Segment Start: Data records

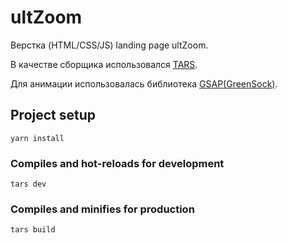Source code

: # ultZoom
Верстка (HTML/CSS/JS) landing page ultZoom.  

В качестве сборщика использовался [TARS](https://github.com/tars/tars). 

Для анимации использовалась библиотека [GSAP(GreenSock)](https://greensock.com/gsap/). 


## Project setup
```
yarn install
```

### Compiles and hot-reloads for development
```
tars dev
```

### Compiles and minifies for production
```
tars build
```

Segment End: Data records

**Exercise:** Omit the pictures and reproduce the records above exactly.

**Exercise result:**
Source code

: # ultZoom
Верстка (HTML/CSS/JS) landing page ultZoom.  

В качестве сборщика использовался [TARS](https://github.com/tars/tars). 

Для анимации использовалась библиотека [GSAP(GreenSock)](https://greensock.com/gsap/). 


## Project setup
```
yarn install
```

### Compiles and hot-reloads for development
```
tars dev
```

### Compiles and minifies for production
```
tars build
```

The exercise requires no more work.